WHAT IS REQUIRED => Write the records below out again exactly as given, with no images.

Plain-text document sources =>

══════════

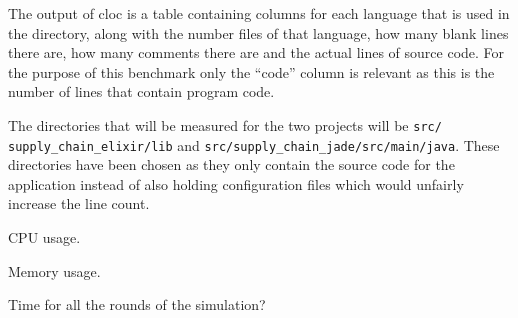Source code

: The output of cloc is a table containing columns for each language that is used in the directory, along with the number files of that language, how many blank lines there are, how many comments there are and the actual lines of source code.
For the purpose of this benchmark only the ``code'' column is relevant as this is the number of lines that contain program code.

The directories that will be measured for the two projects will be \verb|src/|\\ \verb|supply_chain_elixir/lib| and \verb|src/supply_chain_jade/src/main/java|.
These directories have been chosen as they only contain the source code for the application instead of also holding configuration files which would unfairly increase the line count.

CPU usage.

Memory usage.

Time for all the rounds of the simulation?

══════════

RESPONSE TO THE TASK =>
Source code

: The output of cloc is a table containing columns for each language that is used in the directory, along with the number files of that language, how many blank lines there are, how many comments there are and the actual lines of source code.
For the purpose of this benchmark only the ``code'' column is relevant as this is the number of lines that contain program code.

The directories that will be measured for the two projects will be \verb|src/|\\ \verb|supply_chain_elixir/lib| and \verb|src/supply_chain_jade/src/main/java|.
These directories have been chosen as they only contain the source code for the application instead of also holding configuration files which would unfairly increase the line count.

CPU usage.

Memory usage.

Time for all the rounds of the simulation?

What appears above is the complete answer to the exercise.